Multiple oauth configs

[chiefbrain]

I did a quick hack regarding #302:

• multiple oauth configurations (services) can be provided
• each domain need to specify its desired service. if no domain is specified, the first service is used.

An old config needs to changed changed from

vouch:
  domains:
    - example1.tld
    - example2.tld
oauth:
  provider: oidc

to the following config

vouch:
  domains:
    - uri: example1.tld
      service: oidc_service
    - uri: example2.tld
      service: oidc_service
oauth:
  services:
    id: oidc_service
    provider: oidc

Domains can be specified using the environment using
VOUCH_DOMAINS=uri=example1.tld;service=oidc_service,uri=example2.tld;service=oidc_service.

I'm not sure what to do with the env configuration for oauth.

• Allow only one oauth service in env (which updates one service by id or all services)
• Use syntax like Domains.
• Loop through env vars manually with the following format

OAUTH_oidcService_Provider= oidc
OAUTH_oidcService_ClientSecret = secret

[bnfinet]

@chiefbrain Thank you for putting time and effort into VP

By my reckoning this PR solves a different problem than #302, which is meant to correlate and discover the proper /auth endpoint for each vouch.domains specified. This PR seems focused on allowing multiple IdPs to service different hosts/domains. Do I have that right?

Why not use multiple Vouch Proxy instances? VP is pretty light. The docker container comes in at 12MB.

This PR changes the usage of the configuration element vouch.domains and the env var $VOUCH_DOMAINS. This will break existing setups. In general it's preferable to "not break user space" without a clear reason (usually security related).

Could you please elaborate on the problem you are having and why this is your preferred solution?

[chiefbrain]

I'm not sure what to do with the env configuration for oauth.
* Use syntax like Domains.

This is the current implementation.

By my reckoning this PR solves a different problem than #302, which is meant to correlate and discover the proper /auth endpoint for each vouch.domains specified. This PR seems focused on allowing multiple IdPs to service different hosts/domains. Do I have that right?

Yes, you are right, this does not solve #302. Since domains are not a simple list any more, I think a callback_url can be added easily.

Why not use multiple Vouch Proxy instances? VP is pretty light. The docker container comes in at 12MB.
Could you please elaborate on the problem you are having and why this is your preferred solution?

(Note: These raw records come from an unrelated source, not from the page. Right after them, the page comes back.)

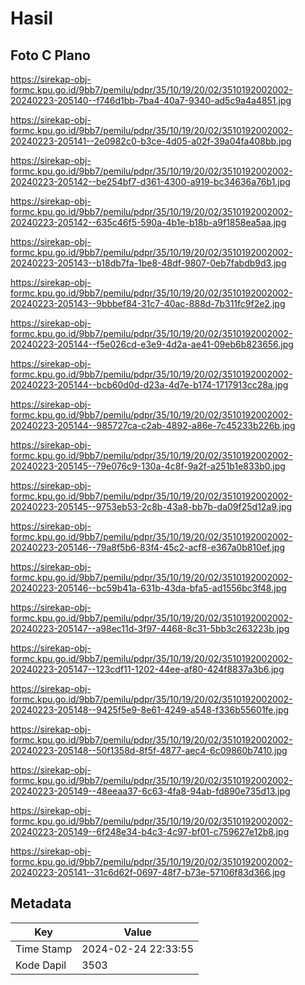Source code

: # Hasil

## Foto C Plano

https://sirekap-obj-formc.kpu.go.id/9bb7/pemilu/pdpr/35/10/19/20/02/3510192002002-20240223-205140--f746d1bb-7ba4-40a7-9340-ad5c9a4a4851.jpg

https://sirekap-obj-formc.kpu.go.id/9bb7/pemilu/pdpr/35/10/19/20/02/3510192002002-20240223-205141--2e0982c0-b3ce-4d05-a02f-39a04fa408bb.jpg

https://sirekap-obj-formc.kpu.go.id/9bb7/pemilu/pdpr/35/10/19/20/02/3510192002002-20240223-205142--be254bf7-d361-4300-a919-bc34636a76b1.jpg

https://sirekap-obj-formc.kpu.go.id/9bb7/pemilu/pdpr/35/10/19/20/02/3510192002002-20240223-205142--635c46f5-590a-4b1e-b18b-a9f1858ea5aa.jpg

https://sirekap-obj-formc.kpu.go.id/9bb7/pemilu/pdpr/35/10/19/20/02/3510192002002-20240223-205143--b18db7fa-1be8-48df-9807-0eb7fabdb9d3.jpg

https://sirekap-obj-formc.kpu.go.id/9bb7/pemilu/pdpr/35/10/19/20/02/3510192002002-20240223-205143--9bbbef84-31c7-40ac-888d-7b311fc9f2e2.jpg

https://sirekap-obj-formc.kpu.go.id/9bb7/pemilu/pdpr/35/10/19/20/02/3510192002002-20240223-205144--f5e026cd-e3e9-4d2a-ae41-09eb6b823656.jpg

https://sirekap-obj-formc.kpu.go.id/9bb7/pemilu/pdpr/35/10/19/20/02/3510192002002-20240223-205144--bcb60d0d-d23a-4d7e-b174-1717913cc28a.jpg

https://sirekap-obj-formc.kpu.go.id/9bb7/pemilu/pdpr/35/10/19/20/02/3510192002002-20240223-205144--985727ca-c2ab-4892-a86e-7c45233b226b.jpg

https://sirekap-obj-formc.kpu.go.id/9bb7/pemilu/pdpr/35/10/19/20/02/3510192002002-20240223-205145--79e076c9-130a-4c8f-9a2f-a251b1e833b0.jpg

https://sirekap-obj-formc.kpu.go.id/9bb7/pemilu/pdpr/35/10/19/20/02/3510192002002-20240223-205145--9753eb53-2c8b-43a8-bb7b-da09f25d12a9.jpg

https://sirekap-obj-formc.kpu.go.id/9bb7/pemilu/pdpr/35/10/19/20/02/3510192002002-20240223-205146--79a8f5b6-83f4-45c2-acf8-e367a0b810ef.jpg

https://sirekap-obj-formc.kpu.go.id/9bb7/pemilu/pdpr/35/10/19/20/02/3510192002002-20240223-205146--bc59b41a-631b-43da-bfa5-ad1556bc3f48.jpg

https://sirekap-obj-formc.kpu.go.id/9bb7/pemilu/pdpr/35/10/19/20/02/3510192002002-20240223-205147--a98ec11d-3f97-4468-8c31-5bb3c263223b.jpg

https://sirekap-obj-formc.kpu.go.id/9bb7/pemilu/pdpr/35/10/19/20/02/3510192002002-20240223-205147--123cdf11-1202-44ee-af80-424f8837a3b6.jpg

https://sirekap-obj-formc.kpu.go.id/9bb7/pemilu/pdpr/35/10/19/20/02/3510192002002-20240223-205148--9425f5e9-8e61-4249-a548-f336b55601fe.jpg

https://sirekap-obj-formc.kpu.go.id/9bb7/pemilu/pdpr/35/10/19/20/02/3510192002002-20240223-205148--50f1358d-8f5f-4877-aec4-6c09860b7410.jpg

https://sirekap-obj-formc.kpu.go.id/9bb7/pemilu/pdpr/35/10/19/20/02/3510192002002-20240223-205149--48eeaa37-6c63-4fa8-94ab-fd890e735d13.jpg

https://sirekap-obj-formc.kpu.go.id/9bb7/pemilu/pdpr/35/10/19/20/02/3510192002002-20240223-205149--6f248e34-b4c3-4c97-bf01-c759627e12b8.jpg

https://sirekap-obj-formc.kpu.go.id/9bb7/pemilu/pdpr/35/10/19/20/02/3510192002002-20240223-205141--31c6d62f-0697-48f7-b73e-57106f83d366.jpg


## Metadata

| Key        | Value               |
| ---------- | ------------------- |
| Time Stamp | 2024-02-24 22:33:55 |
| Kode Dapil | 3503                |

To allow an IdP to differentiate between subdomains, one vouch instance has to setup per subdomain and all nginx hosts have to point to their instance. Since vouch can handle multiple domain, I like the idea of having only one vouch instance and using an nginx template for all domains.
Perhaps this solves also #114 for some people offloading access decision to the IdP.

This PR changes the usage of the configuration element vouch.domains and the env var $VOUCH_DOMAINS. This will break existing setups. In general it's preferable to "not break user space" without a clear reason (usually security related).

I thought the callback_uri change would need a config break, so why not use it ;)
This has to be done in a major release of course.

[bnfinet]

@chiefbrain Happy New Year!

as per #308 (fixes #302) I don't think there is a need for a config change.

I'm going to close this. Running multiple VP instances is the preferred solution here. I just don't feel that its onerous to run multiple VPs on modern hardware.

Can you please review these instructions before opening a PR in the future. I hate to see so much effort not result in moving VP forward.
https://github.com/vouch/vouch-proxy#submitting-a-pull-request-for-a-new-feature

Never the less, please accept my thanks for offering your time and attention to Vouch Proxy.

[chiefbrain]

@bnfinet Happy new Year

[...] offloading access decision to the IdP.

This is just wrong, but led me to the impression my implementation would allow/deny users based on client_id.
I can consider it as a nice finger exercise.